From The Village Voice comes an interesting view of Facebook and social networks in general. The piece is based around a speech give by Eben Moglen, a professor at Columbia Law School and the founder of Eben Moglen, a professor at Columbia Law School and the founder of Software Freedom Law Center in which the professor focused on the negative aspects of the current social networks, namely Facebook that infringe upon privacy rights.
It is rather disturbing how much people freely give up there information on these social media sites. Like anything there are pros and cons. I readily admit that I am a user of social networks including Fcaebook and use these social platforms as a source to promote posts just like this and the DWCM in general and the services we offer. I do limit the amount of personal data that I put out there about myself. However I know of people that put much of their lives out there to share with family and friends which is great but who else has access to that data? It's a balancing act, what to give up and share and won't to hold back.
Here are some points from the Village Voice piece
- "So, of course, I didn't have any date tonight," Moglen began, deadpan. "Everybody knows that. My calendar's on the Web. The problem is that problem. Our calendar is on the Web. Our location is on the Web. You have a cell phone, and you have a cell-phone-network provider, and if your cell-phone-network provider is Sprint, then we can tell you that several million times last year, somebody who has a law-enforcement ID card in his pocket somewhere went to the Sprint website and asked for the real-time location of somebody with a telephone number and was given it. Several million times. Just like that."
- "Mr. Zuckerberg has attained an unenviable record," Moglen said of the founder of Facebook. "He has done more harm to the human race than anybody else his age. Why? Because Mark Zuckerberg had harnessed the energy of our social desires to talk us into a swindle. "Everybody needs to get laid," Moglen said. "He turned it into a structure for degenerating the integrity of human personality, and he has to a remarkable extent succeeded with a very poor deal. Namely, 'I will give you free Web hosting and some PHP doodads, and you get spying for free all the time.'"Why? Because Mark Zuckerberg had harnessed the energy of our social desires to talk us into a swindle. "Everybody needs to get laid," Moglen said. "He turned it into a structure for degenerating the integrity of human personality, and he has to a remarkable extent succeeded with a very poor deal. Namely, 'I will give you free Web hosting and some PHP doodads, and you get spying for free all the time.'"

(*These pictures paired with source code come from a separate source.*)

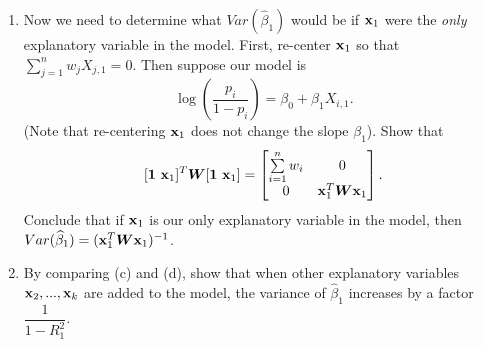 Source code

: \documentclass[11pt]{article}
\begin{document}
\begin{enumerate}
\begin{enumerate}
\item Now we need to determine what $Var(\widehat{\beta}_1)$ would be if ${\bf x}_1$ were the \textit{only} explanatory variable in the model. First, re-center ${\bf x}_1$ so that $\sum \limits_{j=1}^n w_j X_{j,1} = 0$. Then suppose our model is
$$\log \left( \dfrac{p_i}{1 - p_i} \right) = \beta_0 + \beta_1 X_{i,1}.$$
(Note that re-centering ${\bf x}_1$ does not change the slope $\beta_1$). Show that
$$[\bm{1} \ {\bf x}_1]^T \bm{W} [\bm{1} \ {\bf x}_1] = \begin{bmatrix}
\sum \limits_{i=1}^n w_i & 0 \\
0 & {\bf x}_1^T \bm{W} {\bf x}_1
\end{bmatrix}.$$
Conclude that if ${\bf x}_1$ is our only explanatory variable in the model, then $Var(\widehat{\beta}_1) = ({\bf x}_1^T \bm{W} {\bf x}_1)^{-1}$.

\item By comparing (c) and (d), show that when other explanatory variables ${\bf x}_2,...,{\bf x}_k$ are added to the model, the variance of $\widehat{\beta}_1$ increases by a factor $\dfrac{1}{1 - R^2_1}$.


\end{enumerate}
\end{enumerate}
\end{document}
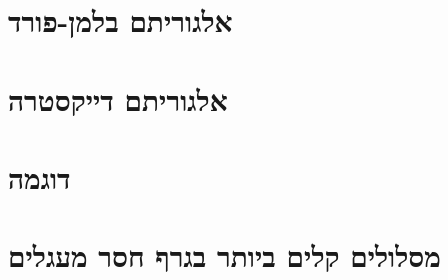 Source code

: \documentclass[]{article}
\begin{document}
	


\section*{אלגוריתם בלמן-פורד}

\section*{אלגוריתם דייקסטרה}

\section*{דוגמה}

\section*{מסלולים קלים ביותר בגרף חסר מעגלים}
\end{document}
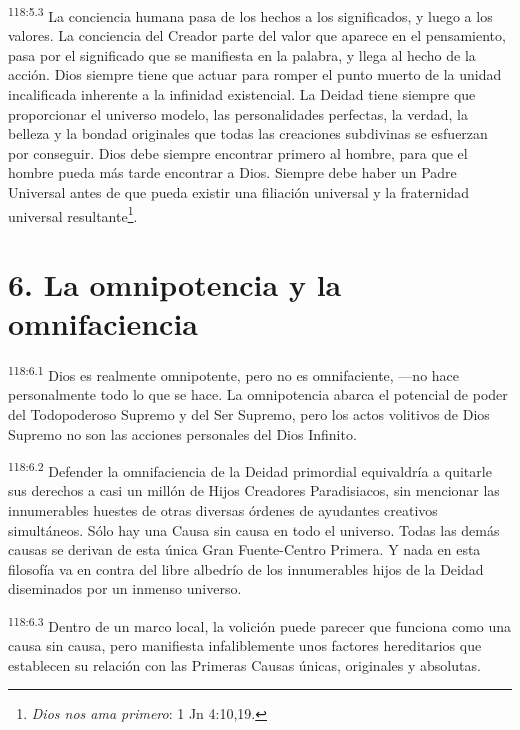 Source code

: \documentclass[twoside, 11pt]{book}
\begin{document}
\par
\textsuperscript{118:5.3} La conciencia humana pasa de los hechos a los significados, y luego a los valores. La conciencia del Creador parte del valor que aparece en el pensamiento, pasa por el significado que se manifiesta en la palabra, y llega al hecho de la acción. Dios siempre tiene que actuar para romper el punto muerto de la unidad incalificada inherente a la infinidad existencial. La Deidad tiene siempre que proporcionar el universo modelo, las personalidades perfectas, la verdad, la belleza y la bondad originales que todas las creaciones subdivinas se esfuerzan por conseguir. Dios debe siempre encontrar primero al hombre, para que el hombre pueda más tarde encontrar a Dios. Siempre debe haber un Padre Universal antes de que pueda existir una filiación universal y la fraternidad universal resultante\footnote{\textit{Dios nos ama primero}: 1 Jn 4:10,19.}.

\section*{6. La omnipotencia y la omnifaciencia}
\par
\textsuperscript{118:6.1} Dios es realmente omnipotente, pero no es omnifaciente, ---no hace personalmente todo lo que se hace. La omnipotencia abarca el potencial de poder del Todopoderoso Supremo y del Ser Supremo, pero los actos volitivos de Dios Supremo no son las acciones personales del Dios Infinito.

\par
\textsuperscript{118:6.2} Defender la omnifaciencia de la Deidad primordial equivaldría a quitarle sus derechos a casi un millón de Hijos Creadores Paradisiacos, sin mencionar las innumerables huestes de otras diversas órdenes de ayudantes creativos simultáneos. Sólo hay una Causa sin causa en todo el universo. Todas las demás causas se derivan de esta única Gran Fuente-Centro Primera. Y nada en esta filosofía va en contra del libre albedrío de los innumerables hijos de la Deidad diseminados por un inmenso universo.

\par
\textsuperscript{118:6.3} Dentro de un marco local, la volición puede parecer que funciona como una causa sin causa, pero manifiesta infaliblemente unos factores hereditarios que establecen su relación con las Primeras Causas únicas, originales y absolutas.
\end{document}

- "I'm not suggesting it should be illegal," Moglen told the audience of the Internet Society of New York. "It should be obsolete. We're technologists. We should fix it."Fixing it wouldn't be hard, Moglen argued. There's no reason the architecture of a social network has to include the kinds of privacy invasion endemic to Facebook. In fact, the hardware and software necessary to build a network in which people kept direct control of their information, with no middleman, already exists. So Moglen challenged his audience: Build a better system.
- What makes Facebook so valuable isn't the Web ads it serves up, but rather the unprecedented amount of information it has about its users, which it can then sell to third parties. Business intelligence—the data a company can scrape together about its customers—is the fastest-growing segment of enterprise computing. Major tech companies are snapping up companies that make business-intelligence software. But the software that does the data mining is only a tool—what really matters is how much data you have. And Facebook has a lot.
- "Privacy isn't an antiquated idea," Moglen says. "That's like saying fresh air over the Grand Canyon is antiquated when you own a copper smelter. We know it's wrong to invade people's privacy. We haven't gotten rid of the laws that say it's a crime to look in people's windows or steal their personal information."
- The problem, Moglen argues, is that Facebook's usurpation of privacy isn't an individual matter that single users can decide to make their peace with. It's ecological: What you share and what you click on affects what Facebook knows about your friends, too. And in the aggregate, all this personal information helps build a machine that can know the past and present and make good guesses about the future, a machine whose insights are incredibly valuable to everyone from corporations to state-intelligence services.
- "Free software moves more slowly because there isn't any money in it," Moglen says. "But that doesn't mean it doesn't eventually get there. Facebook can only give people what it's already given them. But in the future, they can have all of that, plus the privacy they'd like. It's true: People will give up freedom for convenience, but if you give them both, eventually, they choose the option with freedom."